DIVE-In Dinner & Movie Combo: feat. The Mummy (1932)
Thu, Oct 22
|The Fred
Guests will enjoy a movie & boxed dinner of their choice along with theater candy, unlimited popcorn & fountain drinks ($25). Click on the 'More Info' link below for ticket options.
Time & Location
Oct 22, 2020, 7:00 PM – 9:00 PM
The Fred, 605 Strand St, Frederiksted, VI 00840, USVI
About the Event
ABOUT THE MOVIE: The Mummy
Inspired by the opening of Tutankhamun's tomb in 1922 and the Curse of the Pharaohs, producer Carl Laemmle Jr. commissioned story editor Richard Schayer to find a literary novel to form a basis for an Egyptian-themed horror film, just as the novels Dracula and Frankenstein informed their 1931 films Dracula and Frankenstein.[4] Schayer found none although the plot bears a strong resemblance to a short story by Arthur Conan Doyle entitled "The Ring of Thoth".[5] Schayer and writer Nina Wilcox Putnam learned about Alessandro Cagliostro and wrote a nine-page treatment entitled Cagliostro.[4] The story, set in San Francisco, was about a 3,000-year-old magician who survives by injecting nitrates.
Pleased with the Cagliostro concept, Laemmle hired John L. Balderston to write the script.[4] Balderston had contributed to Dracula and Frankenstein, and had covered the opening of Tutankhamun's tomb for New York World when he was a journalist so he was more than familiar with the highly popular tomb unearthing. Balderston moved the story to Egypt and renamed the film and its title character Imhotep, after the historical architect.[6] He also changed the story from one of revenge upon all the women who resembled the main character's ex-lover to one where the main character is determined to revive his old love by killing and mummifying her reincarnated self before resurrecting her with the spell of the Scroll of Thoth.[7] Balderston invented the Scroll of Thoth, which gave an aura of authenticity to the story.

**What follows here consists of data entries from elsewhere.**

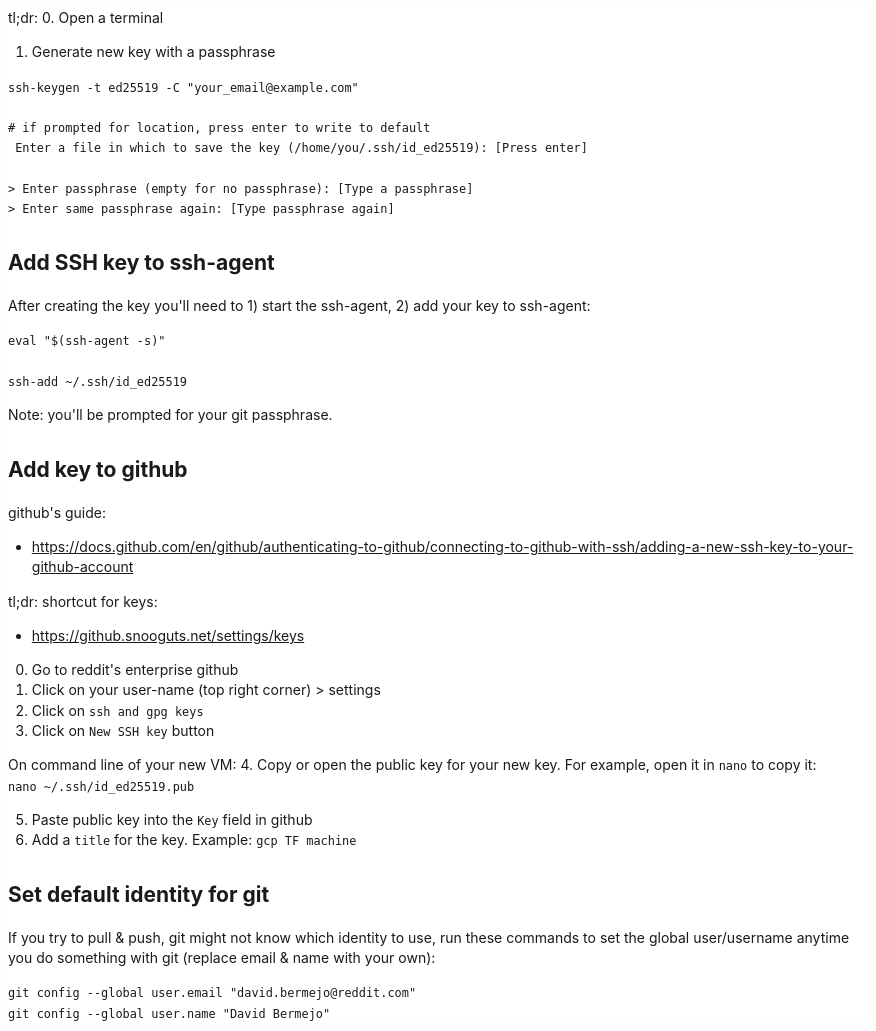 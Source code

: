 tl;dr:
0. Open a terminal
   
1. Generate new key with a passphrase
```
ssh-keygen -t ed25519 -C "your_email@example.com"

# if prompted for location, press enter to write to default
 Enter a file in which to save the key (/home/you/.ssh/id_ed25519): [Press enter]
 
> Enter passphrase (empty for no passphrase): [Type a passphrase]
> Enter same passphrase again: [Type passphrase again]
```

## Add SSH key to ssh-agent
After creating the key you'll need to 1) start the ssh-agent, 2) add your key to ssh-agent:
```
eval "$(ssh-agent -s)"

ssh-add ~/.ssh/id_ed25519
```

Note: you'll be prompted for your git passphrase.

## Add key to github
github's guide:
- https://docs.github.com/en/github/authenticating-to-github/connecting-to-github-with-ssh/adding-a-new-ssh-key-to-your-github-account

tl;dr:
shortcut for keys:
- https://github.snooguts.net/settings/keys
0. Go to reddit's enterprise github
1. Click on your user-name (top right corner) > settings
2. Click on `ssh and gpg keys`
3. Click on `New SSH key` button

On command line of your new VM:
4. Copy or open the public key for your new key. For example, open it in `nano` to copy it:
<br>```nano ~/.ssh/id_ed25519.pub```

5. Paste public key into the `Key` field in github
6. Add a `title` for the key. Example: `gcp TF machine` 


## Set default identity for git
If you try to pull & push, git might not know which identity to use, run these commands to set the global user/username anytime you do something with git (replace email & name with your own):
```
git config --global user.email "david.bermejo@reddit.com"
git config --global user.name "David Bermejo" 
```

Thoth was the wisest of the Egyptian gods who, when Osiris died, helped Isis bring her love back from the dead. Thoth is believed to have authored The Book of the Dead, which may have been the inspiration for Balderston's Scroll of Thoth. Another likely source of inspiration is the fictional Book of Thoth that appeared in several ancient Egyptian stories.
Boris Karloff and Zita Johann in a climactic scene from the movie.

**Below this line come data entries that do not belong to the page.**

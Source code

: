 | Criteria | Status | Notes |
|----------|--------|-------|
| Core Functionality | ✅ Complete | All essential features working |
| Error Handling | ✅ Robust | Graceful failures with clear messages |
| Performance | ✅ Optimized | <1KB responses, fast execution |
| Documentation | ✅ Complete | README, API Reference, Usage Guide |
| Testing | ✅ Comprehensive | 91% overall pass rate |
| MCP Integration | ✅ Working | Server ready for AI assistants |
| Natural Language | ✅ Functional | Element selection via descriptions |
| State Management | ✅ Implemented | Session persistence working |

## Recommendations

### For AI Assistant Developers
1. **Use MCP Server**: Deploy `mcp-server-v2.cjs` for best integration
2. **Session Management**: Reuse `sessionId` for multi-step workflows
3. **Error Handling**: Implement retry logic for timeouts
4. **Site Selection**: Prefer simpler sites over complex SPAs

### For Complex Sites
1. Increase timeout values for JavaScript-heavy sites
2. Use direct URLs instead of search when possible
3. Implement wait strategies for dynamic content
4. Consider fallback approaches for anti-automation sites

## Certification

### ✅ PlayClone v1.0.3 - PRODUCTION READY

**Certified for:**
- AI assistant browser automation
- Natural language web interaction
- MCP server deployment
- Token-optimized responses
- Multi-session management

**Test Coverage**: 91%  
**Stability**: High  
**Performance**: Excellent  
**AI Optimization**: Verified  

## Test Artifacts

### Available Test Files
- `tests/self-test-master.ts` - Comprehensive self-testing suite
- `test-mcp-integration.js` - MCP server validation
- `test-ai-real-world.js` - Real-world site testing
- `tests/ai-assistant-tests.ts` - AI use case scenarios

Karl Freund, the cinematographer on Dracula, was hired to direct, making this his first film in the United States as a director.[9] Freund had also been the cinematographer on Fritz Lang's Metropolis and later photographed the television series I Love Lucy. The film was retitled The Mummy. Freund cast Zita Johann, who believed in reincarnation, and named her character 'Anck-su-namun' after the only wife of Pharaoh Tutankhamun. The real Ankhesenamun's body had not been discovered in the tomb of King Tut and her resting place was unknown. Her name, however, would not have been unknown to the general public.

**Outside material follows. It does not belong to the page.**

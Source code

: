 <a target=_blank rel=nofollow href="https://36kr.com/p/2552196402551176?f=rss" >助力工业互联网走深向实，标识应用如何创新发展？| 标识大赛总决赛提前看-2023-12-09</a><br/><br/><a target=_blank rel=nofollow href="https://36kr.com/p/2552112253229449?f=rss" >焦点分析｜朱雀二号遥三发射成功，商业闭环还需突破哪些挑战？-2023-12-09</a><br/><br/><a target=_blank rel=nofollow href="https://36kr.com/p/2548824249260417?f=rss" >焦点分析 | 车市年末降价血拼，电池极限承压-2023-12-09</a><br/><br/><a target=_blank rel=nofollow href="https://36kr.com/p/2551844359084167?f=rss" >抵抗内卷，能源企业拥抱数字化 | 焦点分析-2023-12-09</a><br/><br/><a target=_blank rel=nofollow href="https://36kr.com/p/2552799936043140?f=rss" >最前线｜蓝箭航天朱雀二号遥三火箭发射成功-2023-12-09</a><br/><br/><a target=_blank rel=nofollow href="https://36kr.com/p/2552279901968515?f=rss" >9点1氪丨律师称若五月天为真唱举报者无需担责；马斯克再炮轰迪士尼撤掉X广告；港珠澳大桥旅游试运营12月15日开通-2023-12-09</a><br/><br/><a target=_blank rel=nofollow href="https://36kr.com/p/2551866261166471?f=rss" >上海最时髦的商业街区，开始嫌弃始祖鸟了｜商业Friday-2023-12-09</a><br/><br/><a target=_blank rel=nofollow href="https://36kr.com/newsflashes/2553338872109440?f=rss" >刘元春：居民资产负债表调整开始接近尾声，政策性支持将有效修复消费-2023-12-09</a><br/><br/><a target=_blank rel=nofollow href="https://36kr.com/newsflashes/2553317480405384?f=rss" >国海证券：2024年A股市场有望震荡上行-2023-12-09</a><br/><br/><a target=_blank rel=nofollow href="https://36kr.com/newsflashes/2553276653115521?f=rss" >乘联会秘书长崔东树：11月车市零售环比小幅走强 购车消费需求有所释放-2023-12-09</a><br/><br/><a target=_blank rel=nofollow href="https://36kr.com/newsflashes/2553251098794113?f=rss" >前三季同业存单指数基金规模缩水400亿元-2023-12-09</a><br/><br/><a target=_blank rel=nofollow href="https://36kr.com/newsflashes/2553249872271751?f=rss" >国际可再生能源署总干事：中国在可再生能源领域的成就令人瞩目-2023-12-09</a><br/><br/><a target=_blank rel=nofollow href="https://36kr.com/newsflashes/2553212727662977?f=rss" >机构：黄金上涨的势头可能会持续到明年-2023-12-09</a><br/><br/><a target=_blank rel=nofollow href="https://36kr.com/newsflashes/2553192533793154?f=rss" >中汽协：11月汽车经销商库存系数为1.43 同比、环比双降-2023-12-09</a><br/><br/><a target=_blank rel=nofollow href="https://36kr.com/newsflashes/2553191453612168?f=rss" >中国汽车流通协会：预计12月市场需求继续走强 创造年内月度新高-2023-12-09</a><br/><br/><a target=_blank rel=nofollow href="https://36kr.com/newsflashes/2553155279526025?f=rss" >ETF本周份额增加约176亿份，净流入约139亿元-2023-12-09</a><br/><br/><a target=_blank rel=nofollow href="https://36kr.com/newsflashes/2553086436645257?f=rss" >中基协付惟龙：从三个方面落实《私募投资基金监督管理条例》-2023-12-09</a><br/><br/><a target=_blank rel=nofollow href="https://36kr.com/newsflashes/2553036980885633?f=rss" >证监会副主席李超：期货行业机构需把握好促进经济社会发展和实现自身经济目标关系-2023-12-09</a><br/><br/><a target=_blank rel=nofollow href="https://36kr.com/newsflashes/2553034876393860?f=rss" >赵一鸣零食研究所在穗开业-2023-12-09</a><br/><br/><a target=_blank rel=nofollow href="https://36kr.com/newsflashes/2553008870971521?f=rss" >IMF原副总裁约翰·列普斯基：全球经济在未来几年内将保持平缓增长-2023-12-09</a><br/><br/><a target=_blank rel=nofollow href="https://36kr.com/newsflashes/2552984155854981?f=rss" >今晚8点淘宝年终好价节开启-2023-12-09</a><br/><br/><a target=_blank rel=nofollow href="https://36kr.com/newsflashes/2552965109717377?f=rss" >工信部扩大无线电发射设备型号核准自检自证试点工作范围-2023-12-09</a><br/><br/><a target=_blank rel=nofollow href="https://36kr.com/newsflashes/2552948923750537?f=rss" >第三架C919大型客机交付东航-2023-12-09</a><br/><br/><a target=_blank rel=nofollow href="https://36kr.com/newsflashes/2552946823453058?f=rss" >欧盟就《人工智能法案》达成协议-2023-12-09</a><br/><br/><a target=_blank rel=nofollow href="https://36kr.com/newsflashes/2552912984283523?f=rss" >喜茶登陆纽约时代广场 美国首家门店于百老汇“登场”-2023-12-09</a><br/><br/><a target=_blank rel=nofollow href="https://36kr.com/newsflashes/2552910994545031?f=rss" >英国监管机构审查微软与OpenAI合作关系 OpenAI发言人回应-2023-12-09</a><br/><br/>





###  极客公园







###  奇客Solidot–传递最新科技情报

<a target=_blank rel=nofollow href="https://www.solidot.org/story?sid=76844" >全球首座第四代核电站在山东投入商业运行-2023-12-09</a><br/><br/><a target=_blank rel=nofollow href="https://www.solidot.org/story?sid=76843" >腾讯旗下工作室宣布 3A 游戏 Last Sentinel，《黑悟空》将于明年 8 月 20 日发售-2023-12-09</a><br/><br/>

Filming was scheduled for three weeks. Karloff's first day was spent shooting the Mummy's awakening from his sarcophagus. Make-up artist Jack Pierce had studied photos of Seti I's mummy to design Imhotep; however, Karloff looked nothing like the mummy of Seti I in the film, instead bearing a resemblance to the mummy of Ramesses III.[citation needed] Pierce began transforming Karloff at 11 a.m., applying cotton, collodion and spirit gum to his face; clay to his hair; and wrapping him in linen bandages treated with acid and burnt in an oven, finishing the job at 7 p.m. Karloff finished his scenes at 2 a.m., and another two hours were spent removing the make-up. Karloff found the removal of gum from his face painful, and overall found the day "the most trying ordeal I [had] ever endured".[6] Although the images of Karloff wrapped in bandages are the most iconic taken from the film, Karloff only appears on screen in this make-up for the opening vignette; the rest of the film sees him wearing less elaborate make-up.[10]
A lengthy and detailed flashback sequence was longer than as it presently exists. This sequence showed the various forms Anck-su-namun was reincarnated in over the centuries:[11] Henry Victor is credited in the film as "Saxon Warrior", despite his performance having been deleted.[12] Stills exist of those sequences, but the footage (save for Karloff's appearance and the sacrilegious events leading up to his mummification in ancient Egypt) has been lost.[13]
The piece of classical music heard during the opening credits, taken from the Tchaikovsky ballet Swan Lake, was previously also used (in the same arrangement) for the opening credits of Universal's Dracula (1931) and Murders in the Rue Morgue (1932); in 1933 it would be re-used as the title music of the same studio's Secret of the Blue Room.